Only an exact repetition is needed: the lines from the start of the listing below through the line that contains "In jedem Fall", pictures omitted.

- - -

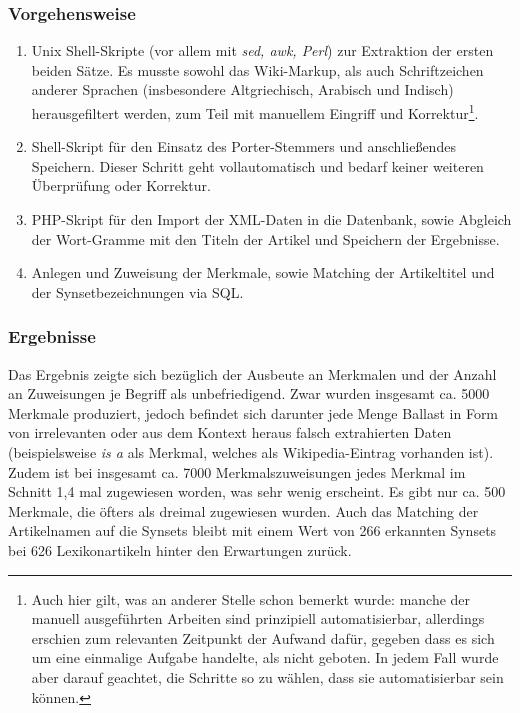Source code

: \documentclass[pagesize,paper=A4,DIV=calc,fontsize=12pt,draft=false]{scrreprt}
\begin{document}
\subsubsection{Vorgehensweise}

\begin{enumerate}
\item Unix Shell-Skripte (vor allem mit \emph{sed, awk, Perl}) zur Extraktion der ersten beiden Sätze. 
    Es musste sowohl das Wiki-Markup, als auch Schriftzeichen anderer Sprachen (insbesondere Altgriechisch, Arabisch und Indisch) herausgefiltert werden, zum Teil mit manuellem Eingriff und Korrektur\footnote{Auch hier gilt, was an anderer Stelle schon bemerkt wurde: manche der manuell ausgeführten Arbeiten sind prinzipiell automatisierbar, allerdings erschien zum relevanten Zeitpunkt der Aufwand dafür, gegeben dass es sich um eine einmalige Aufgabe handelte, als nicht geboten. 
In jedem Fall wurde aber darauf geachtet, die Schritte so zu wählen, dass sie automatisierbar sein können.}.

\item Shell-Skript für den Einsatz des Porter-Stemmers und anschließendes Speichern. 
Dieser Schritt geht vollautomatisch und bedarf keiner weiteren Überprüfung oder Korrektur.

\item PHP-Skript für den Import der XML-Daten in die Datenbank, sowie Abgleich der Wort-Gramme mit den Titeln der Artikel und Speichern der Ergebnisse.

\item Anlegen und Zuweisung der Merkmale, sowie Matching der Artikeltitel und der Synsetbezeichnungen via SQL. 
\end{enumerate}

\subsubsection{Ergebnisse}

Das Ergebnis zeigte sich bezüglich der Ausbeute an Merkmalen und der Anzahl an Zuweisungen je Begriff als unbefriedigend. 
Zwar wurden insgesamt ca. 5000 Merkmale produziert, jedoch befindet sich darunter jede Menge Ballast in Form von irrelevanten oder aus dem Kontext heraus falsch extrahierten Daten (beispielsweise \emph{is a} als Merkmal, welches als Wikipedia-Eintrag vorhanden ist). 
Zudem ist bei insgesamt ca. 7000 Merkmalszuweisungen jedes Merkmal im Schnitt 1,4 mal zugewiesen worden, was sehr wenig erscheint. 
Es gibt nur ca. 500 Merkmale, die öfters als dreimal zugewiesen wurden. 
Auch das Matching der Artikelnamen auf die Synsets bleibt mit einem Wert von 266 erkannten Synsets bei 626 Lexikonartikeln hinter den Erwartungen zurück. 
\end{document}
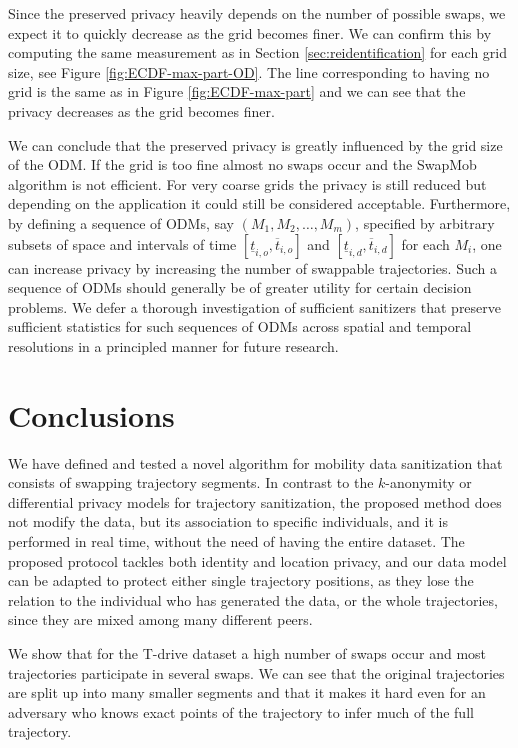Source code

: Since the preserved privacy heavily depends on the number of possible
swaps, we expect it to quickly decrease as the grid becomes finer. We
can confirm this by computing the same measurement as in Section
\ref{sec:reidentification} for each grid size, see Figure
\ref{fig:ECDF-max-part-OD}. The line corresponding to having no grid
is the same as in Figure \ref{fig:ECDF-max-part} and we can see that
the privacy decreases as the grid becomes finer.

We can conclude that the preserved privacy is greatly influenced by
the grid size of the ODM. If the grid is too fine almost no swaps occur
and the SwapMob algorithm is not efficient. For very coarse grids the
privacy is still reduced but depending on the application it could still
be considered acceptable.  
Furthermore, by defining a sequence of ODMs, say $(M_1,M_2,\ldots,M_m)$, specified by arbitrary subsets of space 
and intervals of time $[\underline{t}_{i,o},\overline{t}_{i,o}]$ and $[\underline{t}_{i,d},\overline{t}_{i,d}]$ for each $M_i$, one can increase privacy by increasing the number of swappable trajectories. Such a sequence of ODMs should generally be of greater utility for certain decision problems. We defer a thorough investigation of sufficient sanitizers that preserve sufficient statistics for such sequences of ODMs across spatial and temporal resolutions in a principled manner for future research.  

\section{Conclusions}\label{Sec:conclusions}

We have defined and tested a novel algorithm for mobility data \linebreak
sanitization that consists of swapping trajectory segments. In contrast to the $k$-anonymity or differential privacy models for trajectory sanitization, the proposed method does not modify the data, but its association to specific individuals, and it is performed in real time, without the need of having the entire dataset.
The proposed protocol tackles both identity and location privacy,
and our data model can be adapted to protect either single trajectory positions, as they lose the relation to the individual who has generated the data, or the whole trajectories, since they are mixed among many different peers.

We show that for the T-drive dataset a high number of swaps occur and
most trajectories participate in several swaps. We can see that the
original trajectories are split up into many smaller segments and that
it makes it hard even for an adversary who knows exact points of the
trajectory to infer much of the full trajectory. 

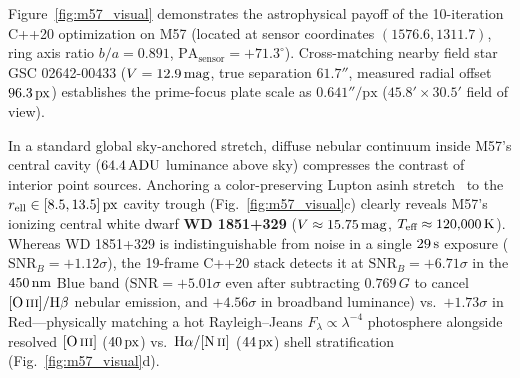 \documentclass[10pt,twocolumn,letterpaper]{article}
\DeclareRobustCommand{\code}[1]{\texttt{#1}}
\def\code#1{#1}%
\begin{document}
Figure~\ref{fig:m57_visual} demonstrates the astrophysical payoff of the 10-iteration C++20 optimization on M57 (located at sensor coordinates $(1576.6, 1311.7)$, ring axis ratio $b/a = 0.891$, $\text{PA}_{\text{sensor}} = +71.3^\circ$). Cross-matching nearby field star \code{GSC 02642-00433} ($V = 12.9\text{\,mag}$, true separation $61.7''$, measured radial offset $96.3\text{\,px}$) establishes the prime-focus plate scale as $0.641''/\text{px}$ ($45.8' \times 30.5'$ field of view).

In a standard global sky-anchored stretch, diffuse nebular continuum inside M57's central cavity ($64.4\text{\,ADU}$ luminance above sky) compresses the contrast of interior point sources. Anchoring a color-preserving Lupton \code{asinh} stretch~\cite{lupton2004preparing} to the $r_{\text{ell}} \in [8.5, 13.5]\text{\,px}$ cavity trough (Fig.~\ref{fig:m57_visual}c) clearly reveals M57's ionizing central white dwarf \textbf{\code{WD 1851+329}} ($V \approx 15.75\text{\,mag}$, $T_{\text{eff}} \approx 120{,}000\text{\,K}$). Whereas \code{WD 1851+329} is indistinguishable from noise in a single $29\text{\,s}$ exposure ($\text{SNR}_B = +1.12\sigma$), the 19-frame C++20 stack detects it at \textbf{$\text{SNR}_B = +6.71\sigma$} in the $450\text{\,nm}$ Blue band ($\text{SNR} = +5.01\sigma$ even after subtracting $0.769\,G$ to cancel $[\text{O\,\textsc{iii}}]/\text{H}\beta$ nebular emission, and $+4.56\sigma$ in broadband luminance) vs.\ $+1.73\sigma$ in Red---physically matching a hot Rayleigh--Jeans $F_\lambda \propto \lambda^{-4}$ photosphere alongside resolved $[\text{O\,\textsc{iii}}]$ ($40\text{\,px}$) vs.\ $\text{H}\alpha/[\text{N\,\textsc{ii}}]$ ($44\text{\,px}$) shell stratification (Fig.~\ref{fig:m57_visual}d).
\end{document}

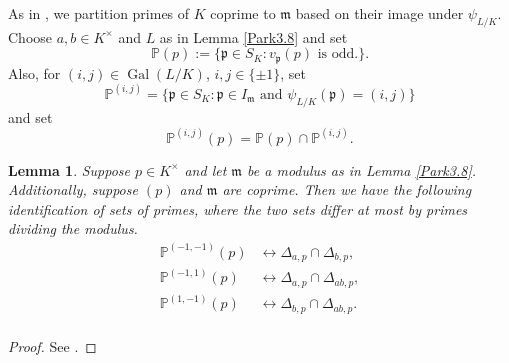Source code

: \documentclass[12pt,reqno]{amsart}
\newcommand{\mm}{\mathfrak{m}}
\newcommand{\OO}{\mathcal{O}}
\newcommand{\pp}{\mathfrak{p}}
\newcommand{\PP}{\mathbb{P}}
\DeclareMathOperator{\Gal}{Gal}
\newtheorem{lem}[thm]{Lemma}
\theoremstyle{definition}
\newtheorem{defn}[thm]{Definition}
\begin{document}
As in \cite{Park}, we partition primes of $K$ coprime to $\mm$ based on their image under $\psi_{L/K}$. Choose $a,b\in K^{\times}$ and $L$ as in Lemma \ref{Park3.8} and set
\[
\PP(p):=\{\pp \in S_K: v_{\pp}(p) \text { is odd}.\}.
\]
Also, for $(i,j)\in \Gal(L/K)$, $i,j\in \{\pm1\}$, set 
\[
\PP^{(i,j)}=\{\pp\in S_K:\pp\in I_{\mm} \text{ and }\psi_{L/K}(\pp)=(i,j)\}
\]
and set 
\[
\PP^{(i,j)}(p)=\PP(p)\cap\PP^{(i,j)}. 
\]

\begin{lem}\label{uptomodulus}
  Suppose $p\in K^{\times}$ and let $\mm$ be a modulus as in Lemma
  \ref{Park3.8}. Additionally, suppose $(p)$ and $\mm$ are
  coprime. Then we have the following identification of sets of
  primes, where the two sets differ at most by primes dividing the
 modulus.
\begin{align*}
\PP^{(-1,-1)}(p) &\leftrightarrow \Delta_{a,p}\cap \Delta_{b,p}, \\
\PP^{(-1,1)}(p) &\leftrightarrow \Delta_{a,p}\cap \Delta_{ab,p},  \\ 
\PP^{(1,-1)}(p) &\leftrightarrow \Delta_{b,p}\cap \Delta_{ab,p}.\\
\end{align*}
\end{lem}
\begin{proof}
See \cite[Lemma 3.9]{Park}. 
\end{proof}



\end{document}
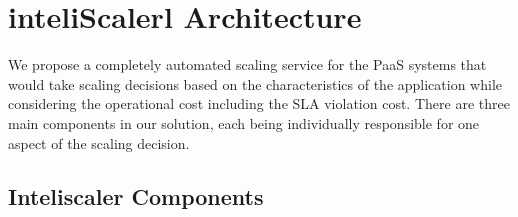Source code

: \section{inteliScalerl Architecture}
We propose a completely automated scaling service for the PaaS systems that would take scaling decisions based on the characteristics of the application while considering the operational cost including the SLA violation cost. There are three main components in our solution, each being individually responsible for one aspect of the scaling decision.\\

\subsection{Inteliscaler Components}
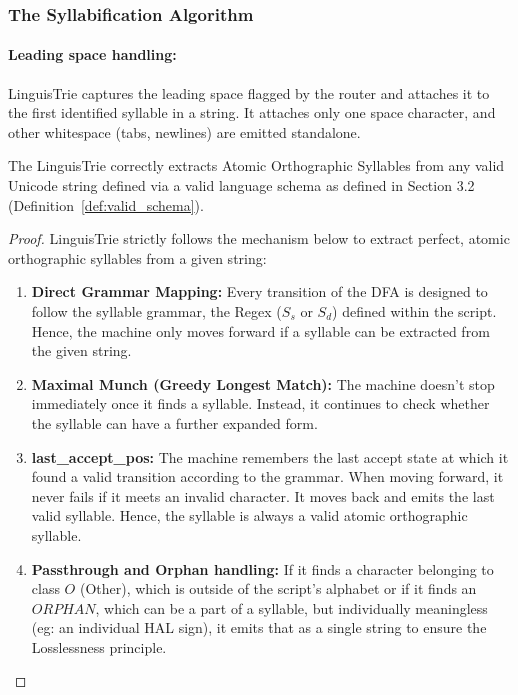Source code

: \subsubsection{The Syllabification Algorithm}
\paragraph{Leading space handling:}
LinguisTrie captures the leading space flagged by the router and attaches it to the first identified syllable in a string. It attaches only one space character, and other whitespace (tabs, newlines) are emitted standalone.

\begin{proposition}
The LinguisTrie correctly extracts Atomic Orthographic Syllables from any valid Unicode string defined via a valid language schema as defined in Section 3.2 (Definition~\ref{def:valid_schema}).
\end{proposition}

\begin{proof}
LinguisTrie strictly follows the mechanism below to extract perfect, atomic orthographic syllables from a given string:
\begin{enumerate}
    \item \textbf{Direct Grammar Mapping:} Every transition of the DFA is designed to follow the syllable grammar, the Regex ($S_s$ or $S_d$) defined within the script. Hence, the machine only moves forward if a syllable can be extracted from the given string.
    \item \textbf{Maximal Munch (Greedy Longest Match):} The machine doesn't stop immediately once it finds a syllable. Instead, it continues to check whether the syllable can have a further expanded form.
    \item \textbf{{last\_accept\_pos:}} The machine remembers the last accept state at which it found a valid transition according to the grammar. When moving forward, it never fails if it meets an invalid character. It moves back and emits the last valid syllable. Hence, the syllable is always a valid atomic orthographic syllable.
    \item \textbf{Passthrough and Orphan handling:} If it finds a character belonging to class $O$ (Other), which is outside of the script's alphabet or if it finds an $ORPHAN$, which can be a part of a syllable, but individually meaningless (eg: an individual HAL sign), it emits that as a single string to ensure the Losslessness principle.
\end{enumerate}
\end{proof}

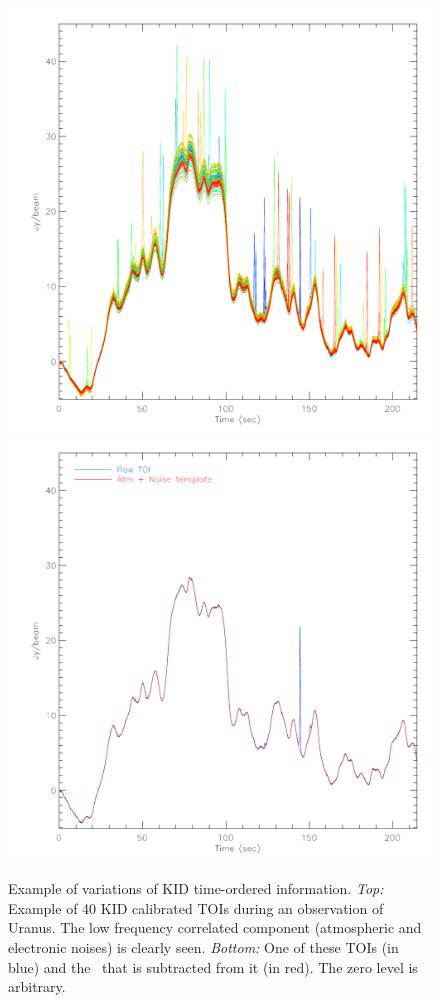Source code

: \begin{figure}[ht!]
\begin{center}
\includegraphics[clip, angle=0, scale=0.4]{Figures/toi_plot-eps-converted-to.pdf}
\includegraphics[clip, angle=0, scale=0.4]{Figures/toi_plot_decorr-eps-converted-to.pdf}
\caption[Example of Time-Ordered-Information]{Example of variations of KID
  time-ordered information. \emph{Top:} Example of 40 KID {\lp calibrated} TOIs during an observation
  of Uranus. The low frequency correlated component (atmospheric and electronic
  noises) is clearly seen. \emph{Bottom:} One of these TOIs (in blue) and the
  \cm\ that is subtracted from it (in red). {\lp The zero level is arbitrary.}}
\label{fig:nika_toi}
\end{center}
\end{figure}

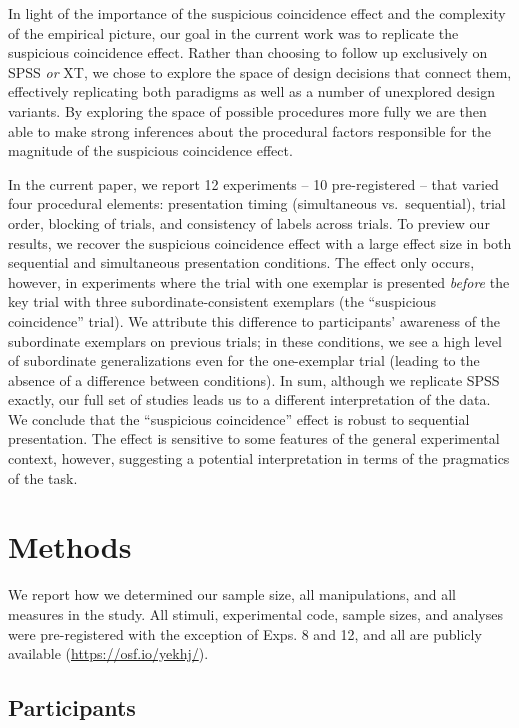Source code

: \documentclass[english,floatsintext,man]{apa6}
\theoremstyle{definition}
\theoremstyle{definition}
\theoremstyle{definition}
\theoremstyle{remark}
\begin{document}
In light of the importance of the suspicious coincidence effect and the
complexity of the empirical picture, our goal in the current work was to
replicate the suspicious coincidence effect. Rather than choosing to
follow up exclusively on SPSS \emph{or} XT, we chose to explore the
space of design decisions that connect them, effectively replicating
both paradigms as well as a number of unexplored design variants. By
exploring the space of possible procedures more fully we are then able
to make strong inferences about the procedural factors responsible for
the magnitude of the suspicious coincidence effect.

In the current paper, we report 12 experiments -- 10 pre-registered --
that varied four procedural elements: presentation timing (simultaneous
vs.~sequential), trial order, blocking of trials, and consistency of
labels across trials. To preview our results, we recover the suspicious
coincidence effect with a large effect size in both sequential and
simultaneous presentation conditions. The effect only occurs, however,
in experiments where the trial with one exemplar is presented
\emph{before} the key trial with three subordinate-consistent exemplars
(the \enquote{suspicious coincidence} trial). We attribute this
difference to participants' awareness of the subordinate exemplars on
previous trials; in these conditions, we see a high level of subordinate
generalizations even for the one-exemplar trial (leading to the absence
of a difference between conditions). In sum, although we replicate SPSS
exactly, our full set of studies leads us to a different interpretation
of the data. We conclude that the \enquote{suspicious coincidence}
effect is robust to sequential presentation. The effect is sensitive to
some features of the general experimental context, however, suggesting a
potential interpretation in terms of the pragmatics of the task.

\section{Methods}\label{methods}

We report how we determined our sample size, all manipulations, and all
measures in the study. All stimuli, experimental code, sample sizes, and
analyses were pre-registered with the exception of Exps. 8 and 12, and
all are publicly available (\url{https://osf.io/yekhj/}).

\subsection{Participants}\label{participants}
\end{document}
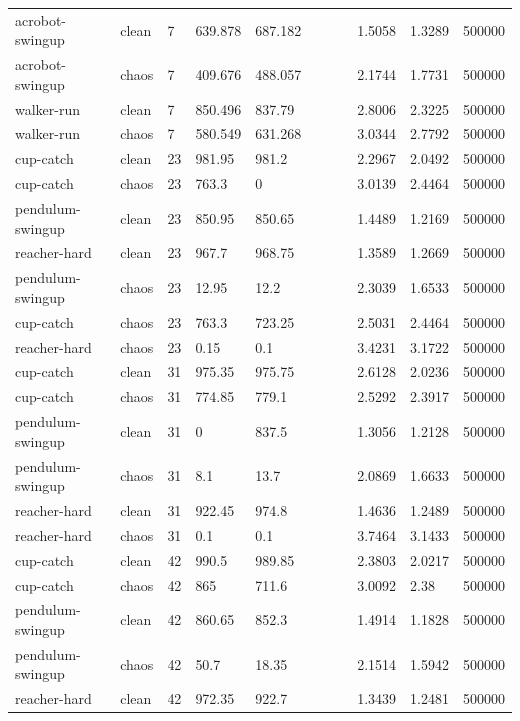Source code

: \begin{tabular}{lllllllllll}
acrobot-swingup & clean & 7 & 639.878 & 687.182 &  &  &  & 1.5058 & 1.3289 & 500000 \\
acrobot-swingup & chaos & 7 & 409.676 & 488.057 &  &  &  & 2.1744 & 1.7731 & 500000 \\
walker-run & clean & 7 & 850.496 & 837.79 &  &  &  & 2.8006 & 2.3225 & 500000 \\
walker-run & chaos & 7 & 580.549 & 631.268 &  &  &  & 3.0344 & 2.7792 & 500000 \\
cup-catch & clean & 23 & 981.95 & 981.2 &  &  &  & 2.2967 & 2.0492 & 500000 \\
cup-catch & chaos & 23 & 763.3 & 0 &  &  &  & 3.0139 & 2.4464 & 500000 \\
pendulum-swingup & clean & 23 & 850.95 & 850.65 &  &  &  & 1.4489 & 1.2169 & 500000 \\
reacher-hard & clean & 23 & 967.7 & 968.75 &  &  &  & 1.3589 & 1.2669 & 500000 \\
pendulum-swingup & chaos & 23 & 12.95 & 12.2 &  &  &  & 2.3039 & 1.6533 & 500000 \\
cup-catch & chaos & 23 & 763.3 & 723.25 &  &  &  & 2.5031 & 2.4464 & 500000 \\
reacher-hard & chaos & 23 & 0.15 & 0.1 &  &  &  & 3.4231 & 3.1722 & 500000 \\
cup-catch & clean & 31 & 975.35 & 975.75 &  &  &  & 2.6128 & 2.0236 & 500000 \\
cup-catch & chaos & 31 & 774.85 & 779.1 &  &  &  & 2.5292 & 2.3917 & 500000 \\
pendulum-swingup & clean & 31 & 0 & 837.5 &  &  &  & 1.3056 & 1.2128 & 500000 \\
pendulum-swingup & chaos & 31 & 8.1 & 13.7 &  &  &  & 2.0869 & 1.6633 & 500000 \\
reacher-hard & clean & 31 & 922.45 & 974.8 &  &  &  & 1.4636 & 1.2489 & 500000 \\
reacher-hard & chaos & 31 & 0.1 & 0.1 &  &  &  & 3.7464 & 3.1433 & 500000 \\
cup-catch & clean & 42 & 990.5 & 989.85 &  &  &  & 2.3803 & 2.0217 & 500000 \\
cup-catch & chaos & 42 & 865 & 711.6 &  &  &  & 3.0092 & 2.38 & 500000 \\
pendulum-swingup & clean & 42 & 860.65 & 852.3 &  &  &  & 1.4914 & 1.1828 & 500000 \\
pendulum-swingup & chaos & 42 & 50.7 & 18.35 &  &  &  & 2.1514 & 1.5942 & 500000 \\
reacher-hard & clean & 42 & 972.35 & 922.7 &  &  &  & 1.3439 & 1.2481 & 500000 \\

\end{tabular}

- - -

● Exercise answer
Source code

: \documentclass[pagesize,paper=A4,DIV=calc,fontsize=12pt,draft=false]{scrreprt}
\begin{document}
\subsubsection{Vorgehensweise}

\begin{enumerate}
\item Unix Shell-Skripte (vor allem mit \emph{sed, awk, Perl}) zur Extraktion der ersten beiden Sätze. 
    Es musste sowohl das Wiki-Markup, als auch Schriftzeichen anderer Sprachen (insbesondere Altgriechisch, Arabisch und Indisch) herausgefiltert werden, zum Teil mit manuellem Eingriff und Korrektur\footnote{Auch hier gilt, was an anderer Stelle schon bemerkt wurde: manche der manuell ausgeführten Arbeiten sind prinzipiell automatisierbar, allerdings erschien zum relevanten Zeitpunkt der Aufwand dafür, gegeben dass es sich um eine einmalige Aufgabe handelte, als nicht geboten. 
In jedem Fall wurde aber darauf geachtet, die Schritte so zu wählen, dass sie automatisierbar sein können.}.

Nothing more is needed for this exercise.